The Bush administration has asked the Supreme Court to reinstate a ban on "partial birth" abortions (search), setting up a showdown that could be decided by the president's new choice for the court.

The appeal, which had been expected, follows a two-year, cross-country legal fight over the federal law.

An appeals court in St. Louis said this summer that the ban on late term abortion is unconstitutional because it makes no exception for the health of the woman.

The Supreme Court has already scheduled arguments in November in another abortion case, involving New Hampshire's parental notification statute. That case also asks whether the state law is unconstitutional because it lacks an exception allowing a minor to have an abortion to protect her health in the event of a medical emergency.

The court should review both cases, Solicitor General Paul Clement (search) said in the appeal, which was filed Friday and released on Monday.

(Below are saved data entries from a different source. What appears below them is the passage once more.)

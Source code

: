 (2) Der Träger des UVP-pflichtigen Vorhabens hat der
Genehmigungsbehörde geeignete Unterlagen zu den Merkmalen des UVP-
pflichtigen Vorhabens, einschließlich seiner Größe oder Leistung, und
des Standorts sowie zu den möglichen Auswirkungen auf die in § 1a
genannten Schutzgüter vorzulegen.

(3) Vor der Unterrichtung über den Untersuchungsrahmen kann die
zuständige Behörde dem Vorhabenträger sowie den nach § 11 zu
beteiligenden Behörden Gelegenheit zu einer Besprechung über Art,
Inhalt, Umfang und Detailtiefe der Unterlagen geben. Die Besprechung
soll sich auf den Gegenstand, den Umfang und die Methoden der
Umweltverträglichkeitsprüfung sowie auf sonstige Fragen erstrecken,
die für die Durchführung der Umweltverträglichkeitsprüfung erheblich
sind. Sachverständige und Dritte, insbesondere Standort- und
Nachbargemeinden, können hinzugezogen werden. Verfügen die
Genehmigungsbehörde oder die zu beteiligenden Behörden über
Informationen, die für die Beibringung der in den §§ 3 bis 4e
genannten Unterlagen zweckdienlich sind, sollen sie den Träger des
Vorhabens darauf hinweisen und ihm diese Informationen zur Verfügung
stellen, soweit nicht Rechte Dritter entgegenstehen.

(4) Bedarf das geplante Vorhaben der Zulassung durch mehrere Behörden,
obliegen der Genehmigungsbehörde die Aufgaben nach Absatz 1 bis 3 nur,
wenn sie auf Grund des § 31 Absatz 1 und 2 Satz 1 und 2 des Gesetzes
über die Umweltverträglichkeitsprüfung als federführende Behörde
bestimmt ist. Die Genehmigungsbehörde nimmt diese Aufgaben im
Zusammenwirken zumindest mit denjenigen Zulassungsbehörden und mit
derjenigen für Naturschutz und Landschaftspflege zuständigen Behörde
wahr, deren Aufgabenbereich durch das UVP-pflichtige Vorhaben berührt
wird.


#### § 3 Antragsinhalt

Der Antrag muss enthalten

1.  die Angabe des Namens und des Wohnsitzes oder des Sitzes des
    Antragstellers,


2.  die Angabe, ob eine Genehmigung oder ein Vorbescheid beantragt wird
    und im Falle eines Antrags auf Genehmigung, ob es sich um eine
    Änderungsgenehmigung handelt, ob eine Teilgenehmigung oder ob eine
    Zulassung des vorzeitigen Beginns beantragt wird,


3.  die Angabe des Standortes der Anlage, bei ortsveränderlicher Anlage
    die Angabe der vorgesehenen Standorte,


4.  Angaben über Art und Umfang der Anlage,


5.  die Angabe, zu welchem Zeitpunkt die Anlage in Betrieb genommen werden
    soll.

"This case involves the constitutionality of a significant act of Congress that has been invalidated and permanently enjoined by the lower courts," wrote Clement, the government's top Supreme Court lawyer.
I guess of more importance will still be the replacement for O'Conner. With Roberts replacing Renquist, that's basically like for like. However, the O'Conner replacement is still going to have more impact.

In its last major abortion ruling, the Supreme Court on a 5-4 vote struck down Nebraska's so-called partial-birth abortion law in 2000. O'Connor, who voted with the majority, said that a a similar law could pass muster if it were limited to that particular procedure and included an exception to preserve the mother's life and health.